1. An intervertebral disc augmentation implant for implantation between a pair of vertebral bodies comprising:
an elastically deformable outer casing having at least one thickness dimension; and
a core member having isotropic material properties and entirely encased within the outer casing and having a height dimension along an axis defined by the pair of vertebral bodies,
wherein a modulus of elasticity of the core member is greater than a modulus of elasticity of the outer casing and further wherein the height dimension of the core member is greater than the at least one thickness dimension of the outer casing.
2. The implant of claim 1 wherein the height dimension is at least twice as great as the at least one thickness dimension of the outer casing.
3. The implant of claim 1 wherein the core member has a curved upper surface.
4. The implant of claim 1 wherein the core member has a flat upper surface.
5. The implant of claim 1 wherein the core member is substantially spherical.
6. The implant of claim 1 wherein the core member is cylindrical.
7. The implant of claim 1 wherein the modulus of elasticity of the outer casing is no more than 75% of the modulus of elasticity of the core member.
8. The implant of claim 1 wherein the implant has an overall height dimension along an axis defined by the pair of vertebral bodies and wherein the at least one thickness dimension of the outer casing is not greater than 25% of the overall height dimension of the implant.
9. The implant of claim 1 wherein the at least one thickness dimension is between 1 mm and 5 mm.
10. The implant of claim 1 wherein the outer casing has a total casing volume and the implant has a total implant volume and wherein the total casing volume is between 5% and 50% of the total implant volume.

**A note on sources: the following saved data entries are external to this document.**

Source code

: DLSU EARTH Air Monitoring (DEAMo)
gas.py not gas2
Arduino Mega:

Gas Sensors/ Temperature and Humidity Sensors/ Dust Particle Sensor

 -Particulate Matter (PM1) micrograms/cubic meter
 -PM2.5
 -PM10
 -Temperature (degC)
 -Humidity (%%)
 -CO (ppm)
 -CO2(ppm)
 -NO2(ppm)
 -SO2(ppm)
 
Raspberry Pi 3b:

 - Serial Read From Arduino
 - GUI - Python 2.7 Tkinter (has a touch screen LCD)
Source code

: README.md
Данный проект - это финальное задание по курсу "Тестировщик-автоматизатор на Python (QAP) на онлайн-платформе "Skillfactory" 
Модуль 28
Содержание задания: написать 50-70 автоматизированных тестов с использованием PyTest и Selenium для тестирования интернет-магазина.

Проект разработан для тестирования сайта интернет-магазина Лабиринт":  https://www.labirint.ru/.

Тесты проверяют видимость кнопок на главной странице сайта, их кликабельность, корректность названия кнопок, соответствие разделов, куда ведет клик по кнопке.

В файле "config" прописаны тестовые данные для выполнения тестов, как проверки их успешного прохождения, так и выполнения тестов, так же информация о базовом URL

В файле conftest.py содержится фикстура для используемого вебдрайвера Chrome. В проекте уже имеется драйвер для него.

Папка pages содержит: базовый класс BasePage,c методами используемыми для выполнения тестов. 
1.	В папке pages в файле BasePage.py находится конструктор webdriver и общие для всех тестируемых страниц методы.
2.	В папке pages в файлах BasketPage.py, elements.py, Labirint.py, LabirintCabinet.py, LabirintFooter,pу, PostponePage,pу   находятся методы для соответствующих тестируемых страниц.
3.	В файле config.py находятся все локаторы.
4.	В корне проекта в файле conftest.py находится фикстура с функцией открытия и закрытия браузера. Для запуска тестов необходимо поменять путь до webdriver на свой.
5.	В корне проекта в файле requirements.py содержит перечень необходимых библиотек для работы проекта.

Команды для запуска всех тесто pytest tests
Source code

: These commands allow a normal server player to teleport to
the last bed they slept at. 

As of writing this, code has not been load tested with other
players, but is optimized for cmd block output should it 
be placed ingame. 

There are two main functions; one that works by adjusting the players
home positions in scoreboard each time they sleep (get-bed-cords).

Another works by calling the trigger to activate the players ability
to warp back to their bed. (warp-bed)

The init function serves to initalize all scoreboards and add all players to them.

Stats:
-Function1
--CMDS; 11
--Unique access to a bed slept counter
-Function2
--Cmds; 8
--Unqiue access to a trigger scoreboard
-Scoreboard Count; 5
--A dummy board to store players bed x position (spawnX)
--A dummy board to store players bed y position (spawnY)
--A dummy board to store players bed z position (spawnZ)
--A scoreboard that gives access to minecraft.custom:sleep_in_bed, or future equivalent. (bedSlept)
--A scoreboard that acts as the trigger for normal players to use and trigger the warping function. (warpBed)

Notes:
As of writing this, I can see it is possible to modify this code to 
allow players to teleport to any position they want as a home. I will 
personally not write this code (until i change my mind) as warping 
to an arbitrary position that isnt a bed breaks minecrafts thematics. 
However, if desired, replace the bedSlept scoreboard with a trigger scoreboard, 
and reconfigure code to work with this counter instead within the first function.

11. The implant of claim 10 wherein the total casing volume is between 10% and 40% of the total implant volume.
12. The implant of claim 10 wherein the total casing volume is between 20% and 30% of the total implant volume.
13. The implant of claim 1 wherein the outer casing comprises silicone.

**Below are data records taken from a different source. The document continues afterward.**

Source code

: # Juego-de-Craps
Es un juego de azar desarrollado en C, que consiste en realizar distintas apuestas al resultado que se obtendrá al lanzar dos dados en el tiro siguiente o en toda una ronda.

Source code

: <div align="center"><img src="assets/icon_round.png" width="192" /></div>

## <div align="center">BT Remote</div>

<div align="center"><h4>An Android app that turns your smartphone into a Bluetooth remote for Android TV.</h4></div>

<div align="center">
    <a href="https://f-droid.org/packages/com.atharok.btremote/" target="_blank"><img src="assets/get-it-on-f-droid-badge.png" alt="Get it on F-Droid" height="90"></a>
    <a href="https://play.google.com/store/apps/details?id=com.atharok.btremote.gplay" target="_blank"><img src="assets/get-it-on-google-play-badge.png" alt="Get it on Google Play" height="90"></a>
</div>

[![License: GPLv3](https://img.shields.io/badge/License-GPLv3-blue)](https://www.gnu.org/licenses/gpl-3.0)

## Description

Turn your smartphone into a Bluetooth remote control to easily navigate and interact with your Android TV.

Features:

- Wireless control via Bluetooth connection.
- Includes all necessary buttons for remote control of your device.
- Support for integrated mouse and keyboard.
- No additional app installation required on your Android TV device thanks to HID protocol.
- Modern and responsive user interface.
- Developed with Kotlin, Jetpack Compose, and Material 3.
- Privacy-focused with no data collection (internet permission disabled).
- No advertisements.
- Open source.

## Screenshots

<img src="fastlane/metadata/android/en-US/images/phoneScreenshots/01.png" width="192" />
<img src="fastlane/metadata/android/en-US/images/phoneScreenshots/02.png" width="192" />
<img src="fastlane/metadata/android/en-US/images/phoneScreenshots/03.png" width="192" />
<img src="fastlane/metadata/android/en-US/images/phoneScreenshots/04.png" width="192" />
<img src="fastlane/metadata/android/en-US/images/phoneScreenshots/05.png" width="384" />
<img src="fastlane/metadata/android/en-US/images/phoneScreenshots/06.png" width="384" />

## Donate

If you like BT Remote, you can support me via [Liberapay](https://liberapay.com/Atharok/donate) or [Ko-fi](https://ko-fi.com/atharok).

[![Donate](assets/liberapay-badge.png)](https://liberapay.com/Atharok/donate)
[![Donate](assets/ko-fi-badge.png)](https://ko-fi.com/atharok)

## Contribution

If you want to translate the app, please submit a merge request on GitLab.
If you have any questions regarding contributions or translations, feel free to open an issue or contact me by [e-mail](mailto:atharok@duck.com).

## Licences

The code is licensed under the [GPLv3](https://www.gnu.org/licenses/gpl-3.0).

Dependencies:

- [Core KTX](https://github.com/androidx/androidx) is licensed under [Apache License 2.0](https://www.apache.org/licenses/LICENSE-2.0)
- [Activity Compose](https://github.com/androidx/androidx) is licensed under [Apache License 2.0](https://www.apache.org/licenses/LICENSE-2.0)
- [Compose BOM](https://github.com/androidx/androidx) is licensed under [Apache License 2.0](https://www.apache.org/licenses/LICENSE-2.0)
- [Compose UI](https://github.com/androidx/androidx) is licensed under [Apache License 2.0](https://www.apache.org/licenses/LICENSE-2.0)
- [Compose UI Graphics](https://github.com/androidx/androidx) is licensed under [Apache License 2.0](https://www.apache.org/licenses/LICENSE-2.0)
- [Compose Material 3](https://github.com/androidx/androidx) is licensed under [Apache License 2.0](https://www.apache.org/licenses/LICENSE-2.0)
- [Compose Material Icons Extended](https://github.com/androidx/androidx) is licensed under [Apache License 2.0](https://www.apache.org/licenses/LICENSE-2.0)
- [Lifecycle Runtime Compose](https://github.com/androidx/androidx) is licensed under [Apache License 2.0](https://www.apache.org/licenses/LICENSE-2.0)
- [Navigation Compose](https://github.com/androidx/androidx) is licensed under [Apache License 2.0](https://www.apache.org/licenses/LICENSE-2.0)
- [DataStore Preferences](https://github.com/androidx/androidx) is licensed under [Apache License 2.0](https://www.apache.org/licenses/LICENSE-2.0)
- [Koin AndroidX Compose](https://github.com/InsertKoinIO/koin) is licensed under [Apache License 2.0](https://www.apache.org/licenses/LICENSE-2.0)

14. The implant of claim 1 wherein the outer casing comprises polyurethane.
15. The implant of claim 1 wherein the outer casing comprises polyolefin rubber.
16. The implant of claim 1 wherein the core member comprises a radiocontrast material.
17. The implant of claim 1 wherein the at least one thickness dimension of the outer casing includes a peripheral thickness dimension and a central thickness dimension and further wherein the peripheral thickness dimension is greater than the central thickness dimension.
18. The implant of claim 1 wherein the core member comprises ultra high molecular weight polyethylene and the outer casing comprises silicone, and wherein the outer casing has a hardness equal or less than 60 Shore A.
19. The implant of claim 1 wherein the core member comprises polyurethane and has a hardness greater than or equal to 80 Shore A and wherein the outer casing comprises silicone and has a hardness less than or equal to 50 Shore A.
20. The implant of claim 1 wherein the core member comprises a silicone polyurethane copolymer and has a hardness greater than or equal to 80 Shore A and wherein the outer casing comprises polyurethane and has a hardness less than or equal to 50 Shore A.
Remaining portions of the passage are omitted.